Göreve geldikleri ilk günden bu yana önemli bir vizyon koyarak, oluşturdukları strateji ile İzmir'in ve bölgenin potansiyelini açığa çıkartarak, şehir tüm krizlere karşı dirençli bir pozisyona getirmek için çalıştıklarını belirten İzmir Büyükşehir Belediye Başkanı Tunç Soyer, “Küresel ekonominin birbirine çok bağlı ve kırılgan olduğu günümüzde Kovid-19 büyük ekonomik sorunları beraberinde getirdi. Hemen her sektör büyük zarar görmeye başladı. İzmir açısından baktığımızda son 18 ayda; İzmir tarihinin en büyük orman yangınlarından birini, ardından pandemiye, sonra tsunami ve deprem felaketini ve ardından yeniden büyük artışın olduğu pandemiyi yaşadık, yaşamaya devam ediyoruz. Bu zor süreçte de zamanımızın önemli bir kısmı kriz yönetimiyle ve sıkıntılara çözüm aramakla geçti.

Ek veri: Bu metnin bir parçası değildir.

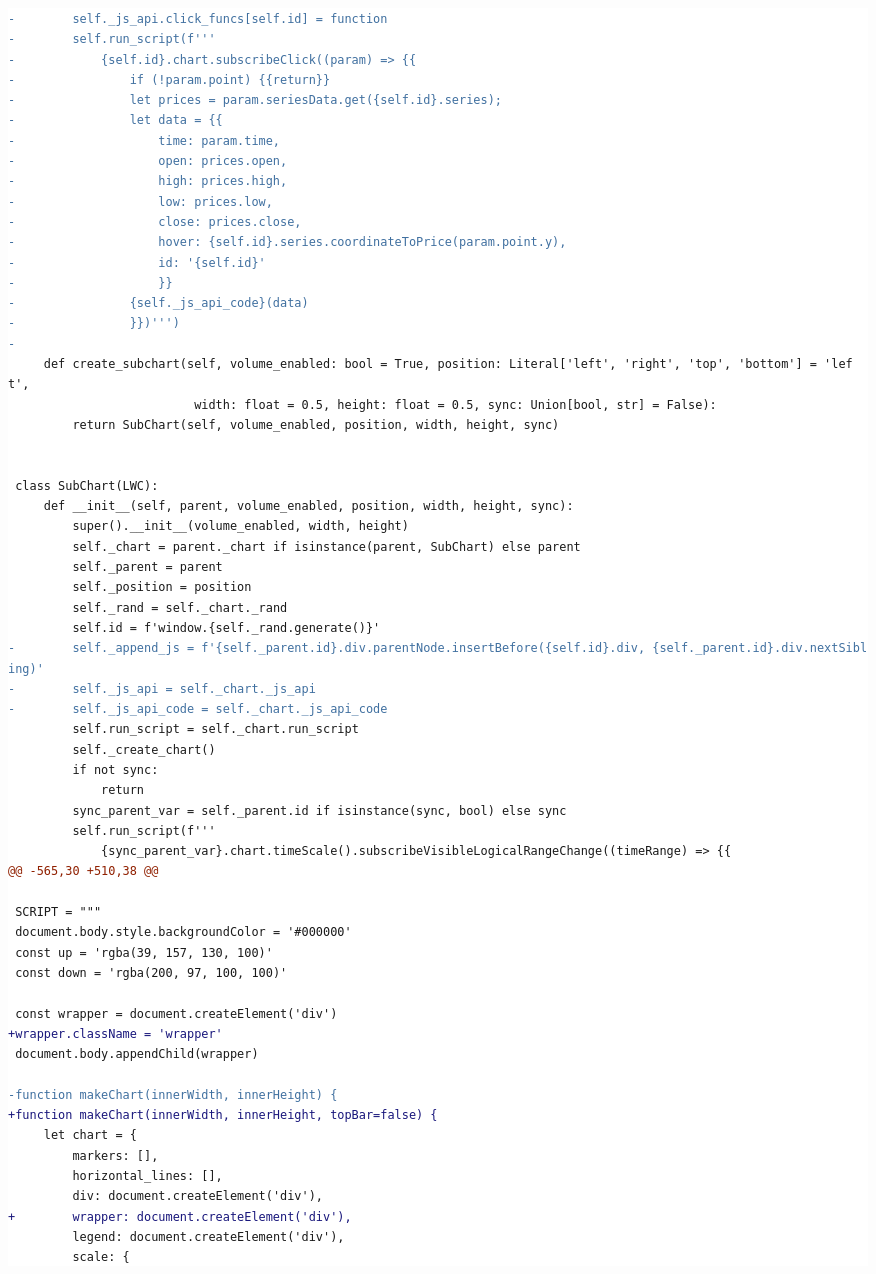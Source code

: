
 ```diff
-        self._js_api.click_funcs[self.id] = function
-        self.run_script(f'''
-            {self.id}.chart.subscribeClick((param) => {{
-                if (!param.point) {{return}}
-                let prices = param.seriesData.get({self.id}.series);
-                let data = {{
-                    time: param.time,
-                    open: prices.open,
-                    high: prices.high,
-                    low: prices.low,
-                    close: prices.close,
-                    hover: {self.id}.series.coordinateToPrice(param.point.y),
-                    id: '{self.id}'
-                    }}
-                {self._js_api_code}(data)
-                }})''')
-
     def create_subchart(self, volume_enabled: bool = True, position: Literal['left', 'right', 'top', 'bottom'] = 'left',
                          width: float = 0.5, height: float = 0.5, sync: Union[bool, str] = False):
         return SubChart(self, volume_enabled, position, width, height, sync)
 
 
 class SubChart(LWC):
     def __init__(self, parent, volume_enabled, position, width, height, sync):
         super().__init__(volume_enabled, width, height)
         self._chart = parent._chart if isinstance(parent, SubChart) else parent
         self._parent = parent
         self._position = position
         self._rand = self._chart._rand
         self.id = f'window.{self._rand.generate()}'
-        self._append_js = f'{self._parent.id}.div.parentNode.insertBefore({self.id}.div, {self._parent.id}.div.nextSibling)'
-        self._js_api = self._chart._js_api
-        self._js_api_code = self._chart._js_api_code
         self.run_script = self._chart.run_script
         self._create_chart()
         if not sync:
             return
         sync_parent_var = self._parent.id if isinstance(sync, bool) else sync
         self.run_script(f'''
             {sync_parent_var}.chart.timeScale().subscribeVisibleLogicalRangeChange((timeRange) => {{
@@ -565,30 +510,38 @@
 
 SCRIPT = """
 document.body.style.backgroundColor = '#000000'
 const up = 'rgba(39, 157, 130, 100)'
 const down = 'rgba(200, 97, 100, 100)'
 
 const wrapper = document.createElement('div')
+wrapper.className = 'wrapper'
 document.body.appendChild(wrapper)
 
-function makeChart(innerWidth, innerHeight) {
+function makeChart(innerWidth, innerHeight, topBar=false) {
     let chart = {
         markers: [],
         horizontal_lines: [],
         div: document.createElement('div'),
+        wrapper: document.createElement('div'),
         legend: document.createElement('div'),
         scale: {
```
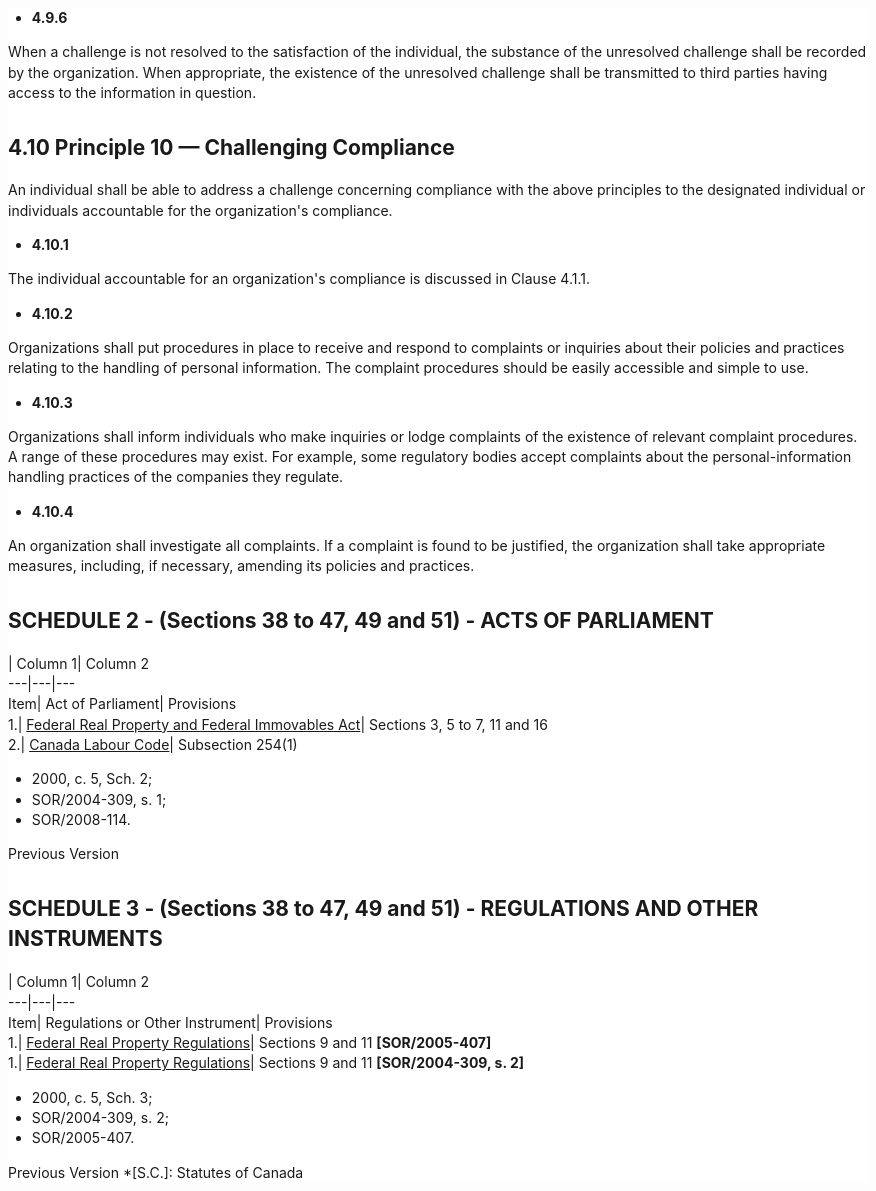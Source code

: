   * **4.9.6**

When a challenge is not resolved to the satisfaction of the individual, the substance of the unresolved challenge shall be recorded by the organization. When appropriate, the existence of the unresolved challenge shall be transmitted to third parties having access to the information in question.

## **4.10 Principle 10 — Challenging Compliance**

An individual shall be able to address a challenge concerning compliance with the above principles to the designated individual or individuals accountable for the organization's compliance.

  * **4.10.1**

The individual accountable for an organization's compliance is discussed in Clause 4.1.1.

  * **4.10.2**

Organizations shall put procedures in place to receive and respond to complaints or inquiries about their policies and practices relating to the handling of personal information. The complaint procedures should be easily accessible and simple to use.

  * **4.10.3**

Organizations shall inform individuals who make inquiries or lodge complaints of the existence of relevant complaint procedures. A range of these procedures may exist. For example, some regulatory bodies accept complaints about the personal-information handling practices of the companies they regulate.

  * **4.10.4**

An organization shall investigate all complaints. If a complaint is found to be justified, the organization shall take appropriate measures, including, if necessary, amending its policies and practices.

## SCHEDULE 2 - (Sections 38 to 47, 49 and 51) - ACTS OF PARLIAMENT

| Column 1| Column 2  
---|---|---  
Item| Act of Parliament| Provisions  
1.| [Federal Real Property and Federal Immovables Act](/canada/eng/acts/F/F-8.4.md)| Sections 3, 5 to 7, 11 and 16  
2.| [Canada Labour Code](/canada/eng/acts/L/L-2.md)| Subsection 254(1)  
  
  * 2000, c. 5, Sch. 2;
  * SOR/2004-309, s. 1;
  * SOR/2008-114.

Previous Version

## SCHEDULE 3 - (Sections 38 to 47, 49 and 51) - REGULATIONS AND OTHER INSTRUMENTS

| Column 1| Column 2  
---|---|---  
Item| Regulations or Other Instrument| Provisions  
1.| [Federal Real Property Regulations](/canada/eng/regulations/SOR/SOR-92-502.md)| Sections 9 and 11 **[SOR/2005-407]**  
1.| [Federal Real Property Regulations](/canada/eng/regulations/SOR/SOR-92-502.md)| Sections 9 and 11 **[SOR/2004-309, s. 2]**  
  
  * 2000, c. 5, Sch. 3;
  * SOR/2004-309, s. 2;
  * SOR/2005-407.

Previous Version
  *[S.C.]: Statutes of Canada
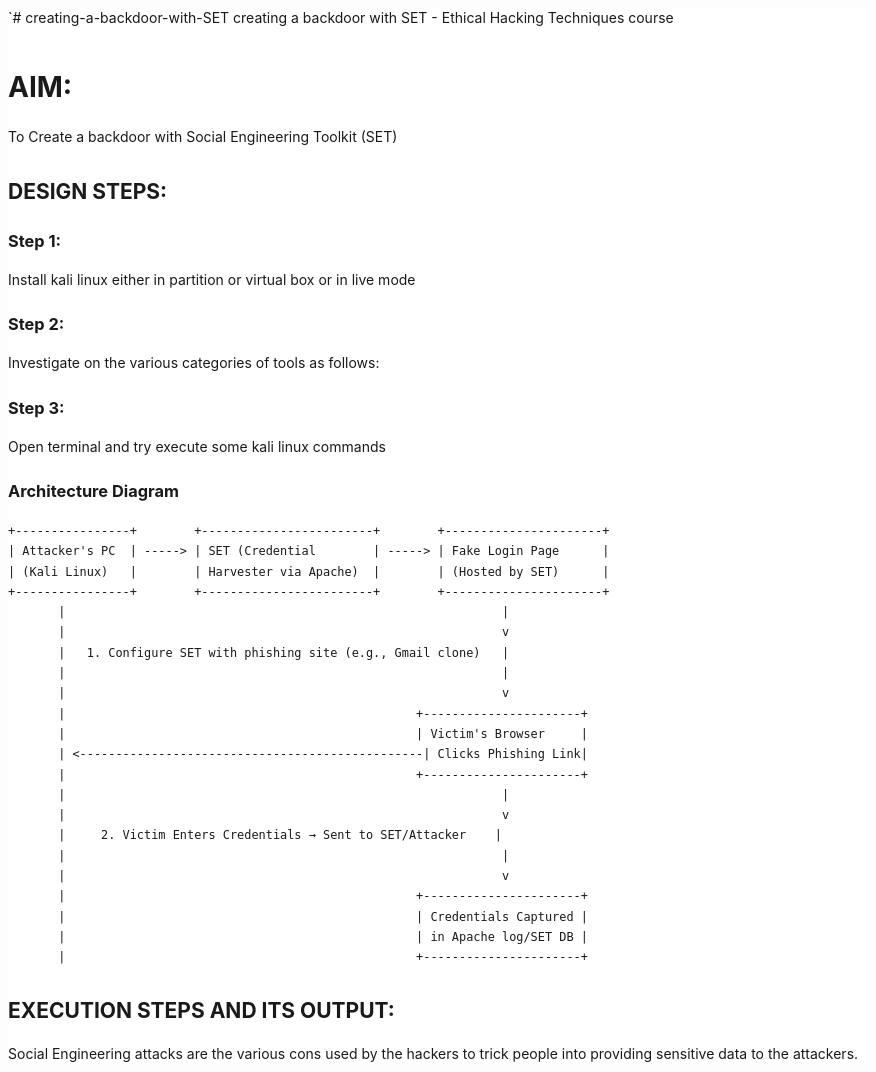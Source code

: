 `# creating-a-backdoor-with-SET
creating a backdoor with SET - Ethical Hacking Techniques course

# AIM:
To Create a backdoor with Social Engineering Toolkit (SET)

## DESIGN STEPS:

### Step 1:

Install kali linux either in partition or virtual box or in live mode


### Step 2:

Investigate on the various categories of tools as follows:

### Step 3:

Open terminal and try execute some kali linux commands

### Architecture Diagram

```
+----------------+        +------------------------+        +----------------------+
| Attacker's PC  | -----> | SET (Credential        | -----> | Fake Login Page      |
| (Kali Linux)   |        | Harvester via Apache)  |        | (Hosted by SET)      |
+----------------+        +------------------------+        +----------------------+
       |                                                             |
       |                                                             v
       |   1. Configure SET with phishing site (e.g., Gmail clone)   |
       |                                                             |
       |                                                             v
       |                                                 +----------------------+
       |                                                 | Victim's Browser     |
       | <------------------------------------------------| Clicks Phishing Link|
       |                                                 +----------------------+
       |                                                             |
       |                                                             v
       |     2. Victim Enters Credentials → Sent to SET/Attacker    |
       |                                                             |
       |                                                             v
       |                                                 +----------------------+
       |                                                 | Credentials Captured |
       |                                                 | in Apache log/SET DB |
       |                                                 +----------------------+

```

## EXECUTION STEPS AND ITS OUTPUT:
Social Engineering attacks are the various cons used by the hackers to trick people into providing sensitive data to the attackers.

Bu sıkıntılar aynı zamanda bizlere bu krizlerle mücadele konusunda da önemli deneyimler kazandırdı. Tüm krizlere hazırlıklı olmak için çağı doğru okumak, yaşanan gelişmeler karşısında hazırlıklı olmak ve güçlü bir vizyon ortaya koymanın önemini kavradık. Belki en önemlisi, bu krizleri fırsata çevirme ihtimalini gördük. Göreve geldiğimiz gün ortaya koyduğumuz strateji ile amacımız, güçlü bir vizyon ortaya koyarak İzmir ve bölgemizin potansiyelini açığa çıkartmaktı. Ulusal ve uluslararası tüm krizlere karşı şehrimizi dirençli bir kent kılmaktı. Yaşadıklarımız bize gösterdi ki, dirençli bir kent olmanın 2 mucizevi anahtarı var: İlki birliktelik ve dayanışma, ikincisi ise yaşam hakkını gözetmenin kent yöneticileri tarafından en öncelikli görev olarak tarif edilmesi” dedi.

 "Vizyonumuz belli"

Dirençli bir kent olmanın odağına İzmir'de ortak aklı ve yaşam hakkını koyduklarının altını çizen Soyer, sosyal ve ekonomik gelişmenin kaynağını ise yenilikçi düşünce olarak tarif ettiklerinin belirtti. Gençlerin yenilikçi fikirlerini geliştirebilmeleri için tarihi Havagazı Fabrikasını gençlik yerleşkesi olarak gençlere tahsis ettiklerini hatırlatan Soyer, “Kentimizdeki iş imkanlarının büyümesi, yeni bir vizyonla ekonomik gelişmenin sağlanması için tüm paydaşlarımızla uyum çalışmaya gayret gösteriyoruz. Yeni yatırımcıların, girişimciliği ve yenilikçiliği teşvik etmek için çatı kurumlar ve merkezler kurmaya gayret ediyoruz. Paydaşlarımızla sosyal girişimcilik ve gıda girişimciliği programlarımızı başlattık” sözleri ile İzmir'in ve bölgenin kalkınması attıkları adımları paylaştı.

 Çok daha büyük başarılar elde etmenin yegâne yolunun birlikte ve beraberlikten geçtiğini gördüklerini belirten Soyer, temel hedeflerinin yerelden kalkınma mücadelesini büyüterek küresel ve ulusal kırılganlıklar ve krizlere karşı İzmir'e dirençli kılmak, refahını artırmak ve bunu tüm kente adil bir şekilde bölüştürmek olduğunu da belirtti. 

“Bunu sağlamak ve kalıcı bir ekonomik büyüme için, dünyadaki ekonomik geliştirmeleri tüketen değil, yeni değerler üreterek bunların tüm dünyada alıcısını oluşturabilen bir şehir oluşturmak durumdayız. Bu nedenle de bölgedeki tüm sektörler çok önemli. İzmir hala dev bir uluslararası lojistik merkez konumunda” diyen Soyer, değişimi fırsata çeviren bir yerde bulunmanın önemine dikkat çekti. Çalışmaların odağında doğa ile uyumlu bir ekonomik büyümeyi koymanın bir zaruret olması gerektiğini belirten Soyer, dirençli kent yaratmanın özünde doğaya saygı ve uyum olduğunu hatırlattı.